A Random Number
Here is a process to construct a random number:
 Flip a biased coin that comes up heads with probability \(\frac{3}{5}\).
 If you get heads, you roll a fair die and return the result.
 Otherwise, you flip a fair coin 3 times and return twice the number of heads.
Let \(N\) be the number that you return.
Let \(F\) be the indicator random variable for the first coin flip (1 if heads and 0 if tails).

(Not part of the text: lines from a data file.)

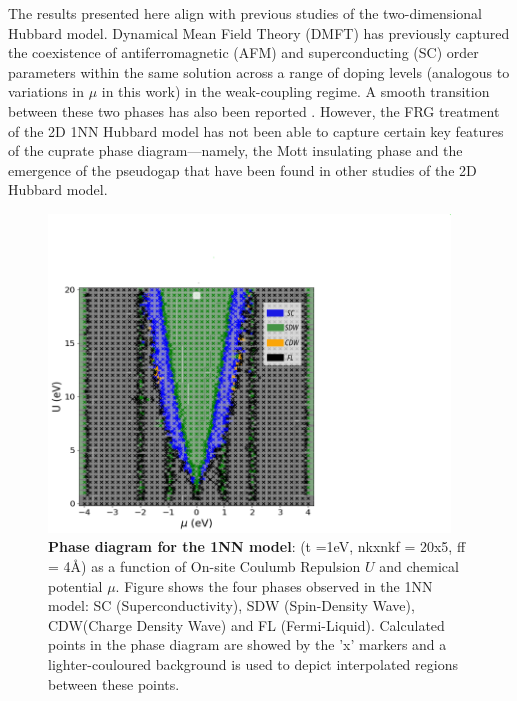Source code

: \documentclass[12pt]{article}
\begin{document}
\medskip

\noindent The results presented here align with previous studies of the two-dimensional Hubbard model. Dynamical Mean Field Theory (DMFT) has 
previously captured the coexistence of antiferromagnetic (AFM) and superconducting (SC) order parameters within the same solution across a range of doping levels (analogous to variations in 
$\mu$ in this work) in the weak-coupling regime. A smooth transition between these two phases has also been reported \cite{capone2006competition}. However, the FRG treatment of the 2D 1NN Hubbard model has not been able to capture certain key features
of the cuprate phase diagram—namely, the Mott insulating phase and the emergence of the pseudogap that have been found in other studies of the 2D Hubbard model\cite{katanin2009comparing,otsuki2014superconductivity}.


\begin{figure}[htbp]  %
    \centering
    \includegraphics[width=0.95\textwidth]{1NNphased.png}  %
    \caption{\textbf{Phase diagram for the 1NN model}:  (t =1eV, nkxnkf = 20x5, ff = 4\AA) as a function of On-site Coulumb Repulsion $U$ and chemical potential $\mu$. 
    Figure shows the four phases observed in the 1NN model: SC (Superconductivity), SDW (Spin-Density Wave), CDW(Charge Density Wave) and FL (Fermi-Liquid).
    Calculated points in the phase diagram are showed by the 'x' markers and a lighter-couloured background is used to depict interpolated regions between these points. }
    \label{fig:1NNpd}
\end{figure}
\end{document}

Please answer in the form of a decimal with three significant figures.

What is \(\Pr[N=0]\)?
The only way to get 0 is if you first flip tails and then flip 0 heads. Therefore,\(\Pr[N=0] = \Pr[F=0 \text{ AND } 0 \text{ heads}] = \Pr[F=0]\Pr[0 \text{ heads}] = \frac{2}{5}\cdot\frac{1}{8}=\frac{1}{20}\). 
What is \(\Pr[N=3]\)?
The only way to get 3 is if you first flip heads and then roll a 3. Therefore,\(\Pr[N=3] = \Pr[F=1 \text{ AND roll } 3] = \Pr[F=1] \Pr[\text{roll } 3] = \frac{3}{5}\cdot \frac{1}{6} = \frac{1}{10}\). 
What is \(\Pr[N=6]\)?
You can get 6 either by flipping heads and rolling a 6 or by flipping tails and then flipping 3 heads. Therefore,\(\Pr[N=6] = \Pr[F=1 \text{ AND roll } 6] + \Pr[F=0 \text{ AND } 3 \text{ heads}] = \frac{3}{5}\cdot \frac{1}{6} + \frac{2}{5}\cdot \frac{1}{8} = \frac{3}{20}\). 
What is \(\Pr[N=7]\)?
There is no way to end up with the number 7. 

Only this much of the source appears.